Starting qiime with list of ASVs per sample

I got metabarcoding sequence sample from NOVOGENE, they filtered, denoised all data and send us lists of ASV's in FASTA file, one for each sample. I am struggling how to start analyzing in qiime. I already merged and prepared a .qza file of the ASV's.Please guide

Hi @momay,

I've not worked with Novogene before, but my recommendation is that if you're not sure abut their bioinformatics to get your raw data. (My recommendation is always to get raw data as much as possible.) That way, you can process it and know exactly what aws done to generate it.

Best,
Justine

2 Likes

I understand the data processing. The process are pretty clear.
Now I have a big list of ASV's. To my understanding i need to generate a feature table, which I am struggling with. Is there any way Qiime can generate a feature table using ASV list or does it need raw data?

Hi @momay,

Before I jump in, I coudl look at the following:

  1. What kind of file did they send as your per-sample file? Fasta or Fastq
  2. What algorithm did they use to generate the per-sample file? (DADA2? Unoise? Deblur? Something else?)
  3. Were the files split before or after denoising?
  4. If they were split after denoising, whcih is usually done after dereplication, how did the map the replication back?

There may be a way to proceed, but it very much requires more details.

Best,
Justine

4 Likes

Hello!
I completely agree with @jwdebelius that it is better to work with raw data.
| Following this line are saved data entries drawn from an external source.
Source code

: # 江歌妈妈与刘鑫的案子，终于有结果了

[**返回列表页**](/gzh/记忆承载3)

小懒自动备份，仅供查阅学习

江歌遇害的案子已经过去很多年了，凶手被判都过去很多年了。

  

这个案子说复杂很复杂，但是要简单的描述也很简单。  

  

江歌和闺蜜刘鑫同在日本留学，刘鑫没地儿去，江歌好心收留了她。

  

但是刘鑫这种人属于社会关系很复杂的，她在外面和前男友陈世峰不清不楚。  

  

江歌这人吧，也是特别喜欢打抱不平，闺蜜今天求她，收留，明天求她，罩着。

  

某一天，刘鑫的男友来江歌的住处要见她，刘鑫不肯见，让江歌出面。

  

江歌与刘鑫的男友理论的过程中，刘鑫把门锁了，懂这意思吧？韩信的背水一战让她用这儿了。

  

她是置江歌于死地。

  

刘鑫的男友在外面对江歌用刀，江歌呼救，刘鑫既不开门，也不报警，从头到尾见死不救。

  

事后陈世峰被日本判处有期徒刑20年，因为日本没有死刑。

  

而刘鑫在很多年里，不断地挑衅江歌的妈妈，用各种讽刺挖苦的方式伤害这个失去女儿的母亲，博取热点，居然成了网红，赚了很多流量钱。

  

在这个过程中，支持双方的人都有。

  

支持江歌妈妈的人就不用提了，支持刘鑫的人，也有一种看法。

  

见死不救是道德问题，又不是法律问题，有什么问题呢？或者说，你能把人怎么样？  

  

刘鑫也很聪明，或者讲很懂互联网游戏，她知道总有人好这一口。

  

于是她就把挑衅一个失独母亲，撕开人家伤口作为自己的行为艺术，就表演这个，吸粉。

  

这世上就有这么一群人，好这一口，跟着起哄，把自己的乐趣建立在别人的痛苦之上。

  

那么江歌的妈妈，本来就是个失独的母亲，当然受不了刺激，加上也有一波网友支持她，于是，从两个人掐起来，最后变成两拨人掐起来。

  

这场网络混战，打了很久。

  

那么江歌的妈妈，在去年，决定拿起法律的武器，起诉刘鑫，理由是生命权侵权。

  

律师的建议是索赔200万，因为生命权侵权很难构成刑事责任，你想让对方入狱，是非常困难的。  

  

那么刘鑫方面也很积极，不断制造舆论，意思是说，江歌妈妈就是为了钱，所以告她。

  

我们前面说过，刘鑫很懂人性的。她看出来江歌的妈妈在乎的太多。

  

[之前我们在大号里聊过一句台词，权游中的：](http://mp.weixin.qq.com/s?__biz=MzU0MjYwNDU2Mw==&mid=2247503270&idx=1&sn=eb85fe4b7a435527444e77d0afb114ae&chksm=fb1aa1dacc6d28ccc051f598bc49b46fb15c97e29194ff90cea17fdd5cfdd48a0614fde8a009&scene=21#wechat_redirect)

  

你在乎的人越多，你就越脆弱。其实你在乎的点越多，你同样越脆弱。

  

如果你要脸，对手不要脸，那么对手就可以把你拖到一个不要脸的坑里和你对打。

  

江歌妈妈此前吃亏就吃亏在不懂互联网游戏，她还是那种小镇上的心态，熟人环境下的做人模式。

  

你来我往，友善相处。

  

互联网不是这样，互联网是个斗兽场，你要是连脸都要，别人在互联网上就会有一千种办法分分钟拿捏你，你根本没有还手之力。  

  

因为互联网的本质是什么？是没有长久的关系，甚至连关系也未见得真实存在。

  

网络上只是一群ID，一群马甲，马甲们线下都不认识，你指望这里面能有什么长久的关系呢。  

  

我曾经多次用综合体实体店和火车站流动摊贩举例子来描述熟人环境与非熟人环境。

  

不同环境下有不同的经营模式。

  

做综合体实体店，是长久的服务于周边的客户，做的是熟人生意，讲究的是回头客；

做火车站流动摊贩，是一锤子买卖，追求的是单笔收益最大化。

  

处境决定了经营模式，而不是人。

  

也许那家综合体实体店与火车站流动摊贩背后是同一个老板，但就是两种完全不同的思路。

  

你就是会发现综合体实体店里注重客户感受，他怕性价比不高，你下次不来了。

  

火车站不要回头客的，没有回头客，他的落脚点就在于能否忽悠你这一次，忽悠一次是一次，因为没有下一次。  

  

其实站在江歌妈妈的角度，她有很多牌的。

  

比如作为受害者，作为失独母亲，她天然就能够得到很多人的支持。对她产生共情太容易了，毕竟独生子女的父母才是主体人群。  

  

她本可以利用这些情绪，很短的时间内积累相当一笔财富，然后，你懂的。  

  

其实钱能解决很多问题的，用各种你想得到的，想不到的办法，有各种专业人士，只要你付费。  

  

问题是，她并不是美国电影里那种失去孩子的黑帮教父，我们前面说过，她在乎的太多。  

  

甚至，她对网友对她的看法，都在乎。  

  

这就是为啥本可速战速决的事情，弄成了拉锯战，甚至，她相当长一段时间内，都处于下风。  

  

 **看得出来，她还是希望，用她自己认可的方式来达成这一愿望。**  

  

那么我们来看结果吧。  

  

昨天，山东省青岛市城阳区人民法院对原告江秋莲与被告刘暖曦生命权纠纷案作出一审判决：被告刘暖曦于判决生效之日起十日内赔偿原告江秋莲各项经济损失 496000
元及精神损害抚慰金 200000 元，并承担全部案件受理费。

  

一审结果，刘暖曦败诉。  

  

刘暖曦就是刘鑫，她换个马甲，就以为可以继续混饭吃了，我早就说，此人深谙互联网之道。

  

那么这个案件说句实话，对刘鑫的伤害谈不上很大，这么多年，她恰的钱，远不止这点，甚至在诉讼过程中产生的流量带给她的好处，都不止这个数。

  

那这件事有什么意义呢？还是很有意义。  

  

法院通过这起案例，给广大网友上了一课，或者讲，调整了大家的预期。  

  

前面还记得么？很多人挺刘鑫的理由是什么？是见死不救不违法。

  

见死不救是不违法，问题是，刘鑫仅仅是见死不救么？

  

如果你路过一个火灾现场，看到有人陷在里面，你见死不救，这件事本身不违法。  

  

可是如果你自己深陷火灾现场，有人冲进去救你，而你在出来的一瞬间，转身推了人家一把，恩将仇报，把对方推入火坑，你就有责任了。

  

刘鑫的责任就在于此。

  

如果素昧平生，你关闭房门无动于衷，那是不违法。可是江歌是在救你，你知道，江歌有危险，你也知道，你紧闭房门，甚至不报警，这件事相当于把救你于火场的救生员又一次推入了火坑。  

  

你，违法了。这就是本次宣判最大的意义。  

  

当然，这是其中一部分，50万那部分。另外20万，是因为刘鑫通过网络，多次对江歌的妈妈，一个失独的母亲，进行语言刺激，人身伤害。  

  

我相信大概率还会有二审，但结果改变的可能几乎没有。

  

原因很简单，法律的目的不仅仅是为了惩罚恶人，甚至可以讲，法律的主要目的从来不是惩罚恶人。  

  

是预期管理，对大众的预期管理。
The pipelines that sequencing centers use are designed to handle a broad range of datasets and therefore probably not as good as it could be for certain dataset.

In my experience with Novogene they send multiplexed raw data. Probably you ordered additional service for extra money for initial processing while I am using cheaper option, or it is somehow region specific.

In any case, I would write them and specifically ask for raw data. If it is impossible to get it, then you need carefully inspect their report in order to create Qiime2 files. If there is no report or it is incomplete, then request additional information from them.

Best,

4 Likes

We sequenced with Novogene for the first time in our lab a month ago. We received both raw and clean FASTQ, and I always start from raw data due to the reasons @jwdebelius and @timanix point out.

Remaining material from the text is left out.